Let us pray this prayer from Bangladesh:
O Savior Christ, we pray for quiet courage to
meet this hour. We did not choose to be born or
to live in such an age. But let its problems challenge us,
its discoveries exhilarate us, its injustices anger us,
its possibilities inspire us, and its vigor renew us,
for your Kingdom’s sake. Bless this cup and this bread,
That it may nourish us for the journey
Together in hope. Amen.
(Bangladesh. A Procession of Prayers: Meditations and Prayers from around the World,comp. John Carden, WCC, and Cassell, London, UK, 1998, p.179.)
The table of bread and wine is now to be made ready. It is the table of company of Jesus, and all who love him. It is the table of sharing with the poor of the world, with whom Jesus identified himself. It is the table of communion with the earth, in which Christ became incarnate. So come to this table, you who have much faith and you who would like to have more; you who have been here often and you who have not been for a long time; you who have tried to follow Jesus, and you who have failed; come. It is Christ who invites us to meet him here.
—An Invitation, Iona Abbey
Meditation, October 4, 2020
That all may be one – World Communion Sunday
Rev. Paula Norbert
Today, we celebrate what is known as World Communion Sunday, a special observation that began in 1936 with the Presbyterian Church and then had spread out over many Christian denominations around the world.
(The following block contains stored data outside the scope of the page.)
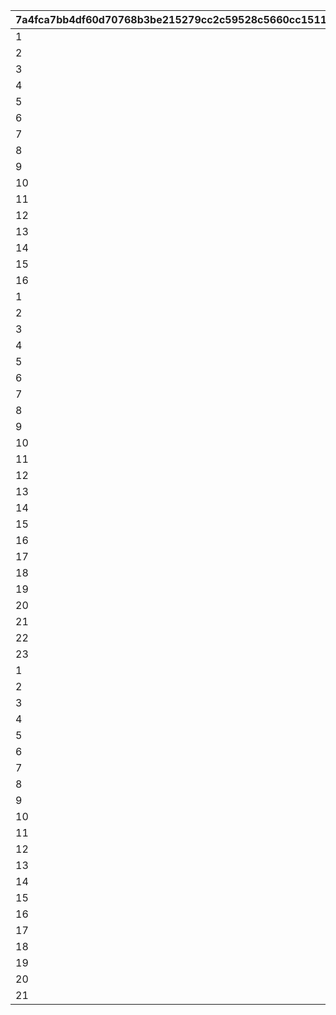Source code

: |7a4fca7bb4df60d70768b3be215279cc2c59528c5660cc1511f7b315a4dc9d25|1a4071d190bced454a2718bbed8ea26c8616f6b380780e2f440fe1cf1de00a25|201b7aeeac72b3a4f4e4d3e871bb3faf79dc612445a7638d04016f3d225c420c|9f63713f2489047883e66801cf66e0b99103be91acbe641ad0dcda880fbcd545|148901d2edb182aa6e622c71ae2b65656a9748b3661216e0133a85064decc108|
| --- | --- | --- | --- | --- |
|1|3|2|10201|1|
|2|3|2|10202|2|
|3|3|2|10203|3|
|4|10|2|10301|4|
|5|10|2|10302|5|
|6|10|2|10303|6|
|7|10|2|10304|7|
|8|20|2|10401|8|
|9|20|2|10402|9|
|10|20|2|10403|10|
|11|20|2|10404|11|
|12|20|2|10405|12|
|13|20|2|10406|13|
|14|20|2|10407|14|
|15|20|2|10408|15|
|16|20|2|10409|16|
|1|3|1|10701|17|
|2|3|1|10601|18|
|3|3|1|10602|19|
|4|3|1|10603|20|
|5|3|1|10604|21|
|6|10|1|11301|22|
|7|10|1|11302|23|
|8|10|1|11303|24|
|9|20|1|11401|25|
|10|20|1|11402|26|
|11|20|1|11403|27|
|12|20|1|11601|28|
|13|20|1|11602|29|
|14|20|1|11603|30|
|15|20|1|11604|31|
|16|20|1|11605|32|
|17|20|1|11606|33|
|18|20|1|11101|34|
|19|20|1|11102|35|
|20|20|1|11103|36|
|21|20|1|11701|37|
|22|20|1|11702|38|
|23|20|1|11703|39|
|1|3|3|10501|40|
|2|3|3|10502|41|
|3|3|3|10503|42|
|4|10|3|11201|43|
|5|10|3|10801|44|
|6|10|3|10802|45|
|7|10|3|10803|46|
|8|10|3|10804|47|
|9|20|3|10901|48|
|10|20|3|10902|49|
|11|20|3|10903|50|
|12|20|3|10904|51|
|13|20|3|11001|52|
|14|20|3|11002|53|
|15|20|3|11003|54|
|16|20|3|11501|55|
|17|20|3|11502|56|
|18|20|3|11503|57|
|19|20|3|11504|58|
|20|20|3|11505|59|
|21|20|3|11506|60|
I’ve been thinking a lot about the divisions that exist around the world and in our nation. It’s a very, very challenging time and I’d like us to pray this day for unity. When we think about the word Communion, the important thing to emphasize is unity, a unity that we so desperately need. Whenever we share Communion together, we are reminded of Jesus’ Last Supper that he shared with his friends before he was betrayed and then put to death. It’s interesting to consider Jesus’ words, whenever you do this, do it in memory of me. Jesus was asking that we remember him whenever we break bread together, that we remember his life in the simple act of sharing a meal together, a meal to which all are welcome. We call that table fellowship. Again and again, Jesus was a rule breaker within his own tradition. People were always more important than rules; welcoming others was always at the center of his ministry. He reached out to the poor and forsaken, the widow who had no resources, the sick and the struggling, the ones on the margins. Do this in memory of me, he reminds us down throughout history. Open up your tables, welcome others, listen to those with whom you may disagree. This is all really hard work, isn’t it? How many of us feel sick about how divided things have become, saddened to hear the voices of our black and brown sisters and brothers who have been telling us how they feel they have been treated, how left out they feel from the laws that govern our towns and cities? What then must we do?
I think that it is not a coincidence that our Union Church has a history of welcoming folks from various traditions and from no tradition. I’m sure that in part, it was for practical reasons in the early days, but that sense of welcome and inclusion of others is a hallmark of who we have become; it is a legacy that I’m sure we all want to pass along because it is very special. In John’s Gospel, Jesus shared a special prayer for his disciples, (John 17:21). As he neared the end of his time on earth, knowing what he was to face, he prayed “that all may be one.” It’s a prayer we may hear echoing across the centuries, a prayer resounding throughout the world, that all may be One. And so, today, we share that prayer together in the hope that people may feel welcome, that Jesus’ message of inclusion may inspire each of us to be bridge builders, to be people who are open to reconciliation, that we may be workers for justice and peace so that all may be One. As open as our table is, we need to remember, this table we share is only one small leaf of a table that extends far beyond our community- across traditions, across borders, across oceans. I’d like to invite us to break into small groups now and to share your thoughts, your memories of Communion, both in the sacred sharing of bread and cup, but also in the call to unity which it offers to us this day in this moment. Amen.